Though I was pleasantly surprised that night, I must concede a less than pure palate when I first tasted it.  Not only had I been sipping a myriad of whiskies, I had most recently been enjoying a glass of Laphroaig and a Cojiba.  My tastebuds were already singing loud and long before I even got to this whisky.

It was truly a pleasant surprise to open the bottle this eve and be reminded of why I enjoyed this.  Light, not overly complex, yet smooth and enjoyable.  Good beginner’s whisky.

On the nose it is easy to pick out individual notes.  Something bittersweet like maybe grannysmith apples first.  Some oak, buttery caramel, malt and sweet hay.  A bit grassy and herbal.  Puts me in an autumn frame of mind.

On the palate it arrives with a bit of heat, but quickly mellows into flavors of distant maltiness, oak and prairie grasses.  The sweetness is much more prevalent on the nose than the palate, though you still get a green fruitiness on the tongue.  There is an herbal note, somewhat akin to a good sauvignon blanc, that often defines the Lowland whiskies, which seems uncharacteristically tame in this whisky.

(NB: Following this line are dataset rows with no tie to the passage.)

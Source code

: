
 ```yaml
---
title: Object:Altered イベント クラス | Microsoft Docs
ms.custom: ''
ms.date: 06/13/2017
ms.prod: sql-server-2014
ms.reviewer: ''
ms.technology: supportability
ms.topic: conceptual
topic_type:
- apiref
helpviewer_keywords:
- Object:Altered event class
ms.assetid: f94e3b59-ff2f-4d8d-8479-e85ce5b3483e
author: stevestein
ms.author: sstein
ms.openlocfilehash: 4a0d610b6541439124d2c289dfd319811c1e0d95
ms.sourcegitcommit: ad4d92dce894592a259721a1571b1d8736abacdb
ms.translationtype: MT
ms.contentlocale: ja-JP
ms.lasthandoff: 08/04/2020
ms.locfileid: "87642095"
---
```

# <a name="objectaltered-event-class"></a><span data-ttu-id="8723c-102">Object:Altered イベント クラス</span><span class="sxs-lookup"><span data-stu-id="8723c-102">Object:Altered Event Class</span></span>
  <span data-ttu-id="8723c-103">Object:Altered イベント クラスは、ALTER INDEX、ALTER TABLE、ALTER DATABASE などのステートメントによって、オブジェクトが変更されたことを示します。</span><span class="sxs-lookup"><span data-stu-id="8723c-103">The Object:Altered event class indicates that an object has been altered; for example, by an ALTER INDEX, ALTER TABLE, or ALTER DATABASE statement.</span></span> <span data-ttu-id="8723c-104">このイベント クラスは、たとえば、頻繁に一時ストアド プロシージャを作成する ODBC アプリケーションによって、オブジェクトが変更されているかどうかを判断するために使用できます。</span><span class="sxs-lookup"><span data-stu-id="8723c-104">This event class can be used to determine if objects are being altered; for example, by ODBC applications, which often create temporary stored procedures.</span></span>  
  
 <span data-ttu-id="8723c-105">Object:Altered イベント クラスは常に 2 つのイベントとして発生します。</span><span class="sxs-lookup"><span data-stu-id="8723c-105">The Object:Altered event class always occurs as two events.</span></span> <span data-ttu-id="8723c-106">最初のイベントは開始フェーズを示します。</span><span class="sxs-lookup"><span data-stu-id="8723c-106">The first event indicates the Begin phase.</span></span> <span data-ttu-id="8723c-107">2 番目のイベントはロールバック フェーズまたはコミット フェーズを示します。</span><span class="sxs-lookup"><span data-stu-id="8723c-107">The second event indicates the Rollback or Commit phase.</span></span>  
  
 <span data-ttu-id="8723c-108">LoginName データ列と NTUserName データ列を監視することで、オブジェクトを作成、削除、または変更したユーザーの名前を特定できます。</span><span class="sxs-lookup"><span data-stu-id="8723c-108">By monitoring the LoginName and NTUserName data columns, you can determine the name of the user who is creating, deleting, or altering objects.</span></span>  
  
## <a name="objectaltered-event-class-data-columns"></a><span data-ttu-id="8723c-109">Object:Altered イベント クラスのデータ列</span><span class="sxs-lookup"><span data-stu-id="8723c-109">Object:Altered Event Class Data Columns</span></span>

It is a rather thin dram, not much in the way of coat-your-mouth-goodness, with a medium finish.  Last note to fade is a nutty oakiness.

My second impression of this bottle was almost as good as the first.  Nothing I would rave about, but a bottle I would have no problem paying for.  One of the better young Lowland whiskies I’ve met to date.

Final note:  Apparently being a part of Diageo’s enormous stable means only about 10% of Glenkinchie’s production is bottled as single malt.  The other 90% ends up in blends.  A shame really.